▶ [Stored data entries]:
☆ ☆ ☆ ☆

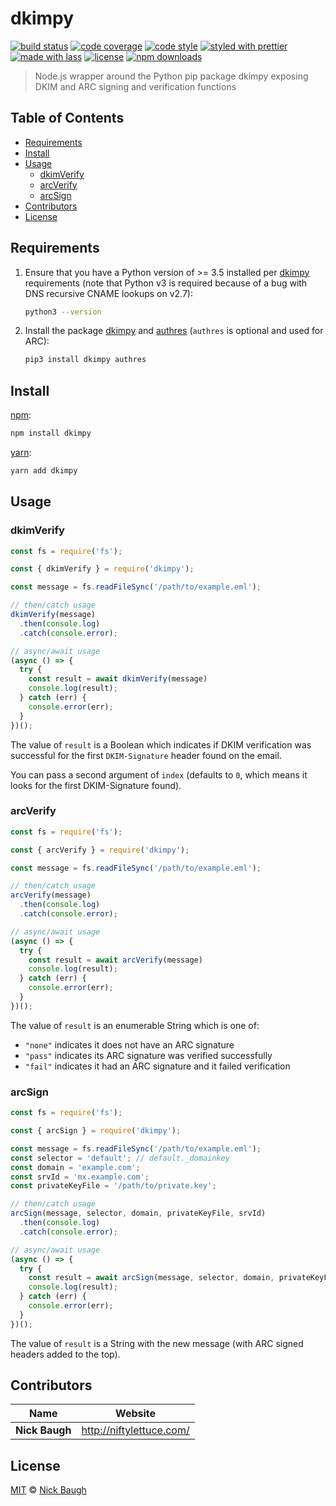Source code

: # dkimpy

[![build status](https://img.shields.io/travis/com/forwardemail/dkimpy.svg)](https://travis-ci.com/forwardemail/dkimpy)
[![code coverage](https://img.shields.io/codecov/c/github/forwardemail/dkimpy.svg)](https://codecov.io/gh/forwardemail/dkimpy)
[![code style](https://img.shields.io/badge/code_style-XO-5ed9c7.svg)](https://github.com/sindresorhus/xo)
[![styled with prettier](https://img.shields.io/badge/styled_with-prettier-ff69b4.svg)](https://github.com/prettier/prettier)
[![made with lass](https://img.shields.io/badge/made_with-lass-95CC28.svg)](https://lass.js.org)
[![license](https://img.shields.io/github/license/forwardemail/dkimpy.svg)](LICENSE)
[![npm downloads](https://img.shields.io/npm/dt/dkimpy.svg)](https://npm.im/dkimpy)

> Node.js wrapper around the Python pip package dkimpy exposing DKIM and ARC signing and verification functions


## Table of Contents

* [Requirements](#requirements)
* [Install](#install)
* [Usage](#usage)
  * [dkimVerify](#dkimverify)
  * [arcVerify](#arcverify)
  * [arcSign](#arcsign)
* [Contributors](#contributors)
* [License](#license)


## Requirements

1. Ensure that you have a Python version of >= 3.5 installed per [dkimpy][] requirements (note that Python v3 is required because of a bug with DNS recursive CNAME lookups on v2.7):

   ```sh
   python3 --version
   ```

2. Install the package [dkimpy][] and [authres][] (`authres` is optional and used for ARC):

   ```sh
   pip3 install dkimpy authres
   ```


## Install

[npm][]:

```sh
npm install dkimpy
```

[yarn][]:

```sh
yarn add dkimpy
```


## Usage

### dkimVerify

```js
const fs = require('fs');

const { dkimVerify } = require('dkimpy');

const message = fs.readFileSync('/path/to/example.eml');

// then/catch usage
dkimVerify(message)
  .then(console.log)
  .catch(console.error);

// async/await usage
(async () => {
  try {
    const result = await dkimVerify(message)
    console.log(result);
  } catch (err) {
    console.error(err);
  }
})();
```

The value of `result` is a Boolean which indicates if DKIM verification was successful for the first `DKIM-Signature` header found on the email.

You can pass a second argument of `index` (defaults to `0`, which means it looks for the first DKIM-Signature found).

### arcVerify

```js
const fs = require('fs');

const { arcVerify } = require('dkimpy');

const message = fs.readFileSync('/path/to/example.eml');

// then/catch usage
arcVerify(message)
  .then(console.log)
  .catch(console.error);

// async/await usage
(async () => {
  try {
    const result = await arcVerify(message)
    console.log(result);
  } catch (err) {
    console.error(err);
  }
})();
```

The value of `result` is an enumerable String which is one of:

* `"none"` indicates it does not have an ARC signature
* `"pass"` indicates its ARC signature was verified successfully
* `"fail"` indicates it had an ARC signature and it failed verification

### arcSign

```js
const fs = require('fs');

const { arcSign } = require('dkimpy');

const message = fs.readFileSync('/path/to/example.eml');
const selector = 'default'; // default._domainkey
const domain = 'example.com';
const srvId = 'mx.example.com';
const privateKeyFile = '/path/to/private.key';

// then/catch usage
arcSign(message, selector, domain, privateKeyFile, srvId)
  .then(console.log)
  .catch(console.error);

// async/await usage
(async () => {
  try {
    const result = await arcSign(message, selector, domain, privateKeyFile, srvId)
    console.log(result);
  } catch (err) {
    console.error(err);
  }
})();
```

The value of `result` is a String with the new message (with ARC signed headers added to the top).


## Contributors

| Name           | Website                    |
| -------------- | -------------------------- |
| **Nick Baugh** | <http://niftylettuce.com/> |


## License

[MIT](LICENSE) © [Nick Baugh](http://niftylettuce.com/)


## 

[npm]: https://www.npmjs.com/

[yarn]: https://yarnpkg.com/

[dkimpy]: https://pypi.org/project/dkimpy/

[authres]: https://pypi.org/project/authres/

☆ ☆ ☆ ☆

Here the job is to print all the data exactly, skipping any image.

▶ [Task output]:
Source code

: # dkimpy

[![build status](https://img.shields.io/travis/com/forwardemail/dkimpy.svg)](https://travis-ci.com/forwardemail/dkimpy)
[![code coverage](https://img.shields.io/codecov/c/github/forwardemail/dkimpy.svg)](https://codecov.io/gh/forwardemail/dkimpy)
[![code style](https://img.shields.io/badge/code_style-XO-5ed9c7.svg)](https://github.com/sindresorhus/xo)
[![styled with prettier](https://img.shields.io/badge/styled_with-prettier-ff69b4.svg)](https://github.com/prettier/prettier)
[![made with lass](https://img.shields.io/badge/made_with-lass-95CC28.svg)](https://lass.js.org)
[![license](https://img.shields.io/github/license/forwardemail/dkimpy.svg)](LICENSE)
[![npm downloads](https://img.shields.io/npm/dt/dkimpy.svg)](https://npm.im/dkimpy)

> Node.js wrapper around the Python pip package dkimpy exposing DKIM and ARC signing and verification functions


## Table of Contents

* [Requirements](#requirements)
* [Install](#install)
* [Usage](#usage)
  * [dkimVerify](#dkimverify)
  * [arcVerify](#arcverify)
  * [arcSign](#arcsign)
* [Contributors](#contributors)
* [License](#license)


## Requirements

1. Ensure that you have a Python version of >= 3.5 installed per [dkimpy][] requirements (note that Python v3 is required because of a bug with DNS recursive CNAME lookups on v2.7):

   ```sh
   python3 --version
   ```

2. Install the package [dkimpy][] and [authres][] (`authres` is optional and used for ARC):

   ```sh
   pip3 install dkimpy authres
   ```


## Install

[npm][]:

```sh
npm install dkimpy
```

[yarn][]:

```sh
yarn add dkimpy
```


## Usage

### dkimVerify

```js
const fs = require('fs');

const { dkimVerify } = require('dkimpy');

const message = fs.readFileSync('/path/to/example.eml');

// then/catch usage
dkimVerify(message)
  .then(console.log)
  .catch(console.error);

// async/await usage
(async () => {
  try {
    const result = await dkimVerify(message)
    console.log(result);
  } catch (err) {
    console.error(err);
  }
})();
```

The value of `result` is a Boolean which indicates if DKIM verification was successful for the first `DKIM-Signature` header found on the email.

You can pass a second argument of `index` (defaults to `0`, which means it looks for the first DKIM-Signature found).

### arcVerify

```js
const fs = require('fs');

const { arcVerify } = require('dkimpy');

const message = fs.readFileSync('/path/to/example.eml');

// then/catch usage
arcVerify(message)
  .then(console.log)
  .catch(console.error);

// async/await usage
(async () => {
  try {
    const result = await arcVerify(message)
    console.log(result);
  } catch (err) {
    console.error(err);
  }
})();
```

The value of `result` is an enumerable String which is one of:

* `"none"` indicates it does not have an ARC signature
* `"pass"` indicates its ARC signature was verified successfully
* `"fail"` indicates it had an ARC signature and it failed verification

### arcSign

```js
const fs = require('fs');

const { arcSign } = require('dkimpy');

const message = fs.readFileSync('/path/to/example.eml');
const selector = 'default'; // default._domainkey
const domain = 'example.com';
const srvId = 'mx.example.com';
const privateKeyFile = '/path/to/private.key';

// then/catch usage
arcSign(message, selector, domain, privateKeyFile, srvId)
  .then(console.log)
  .catch(console.error);

// async/await usage
(async () => {
  try {
    const result = await arcSign(message, selector, domain, privateKeyFile, srvId)
    console.log(result);
  } catch (err) {
    console.error(err);
  }
})();
```

The value of `result` is a String with the new message (with ARC signed headers added to the top).


## Contributors

| Name           | Website                    |
| -------------- | -------------------------- |
| **Nick Baugh** | <http://niftylettuce.com/> |


## License

[MIT](LICENSE) © [Nick Baugh](http://niftylettuce.com/)


## 

[npm]: https://www.npmjs.com/

[yarn]: https://yarnpkg.com/

[dkimpy]: https://pypi.org/project/dkimpy/

[authres]: https://pypi.org/project/authres/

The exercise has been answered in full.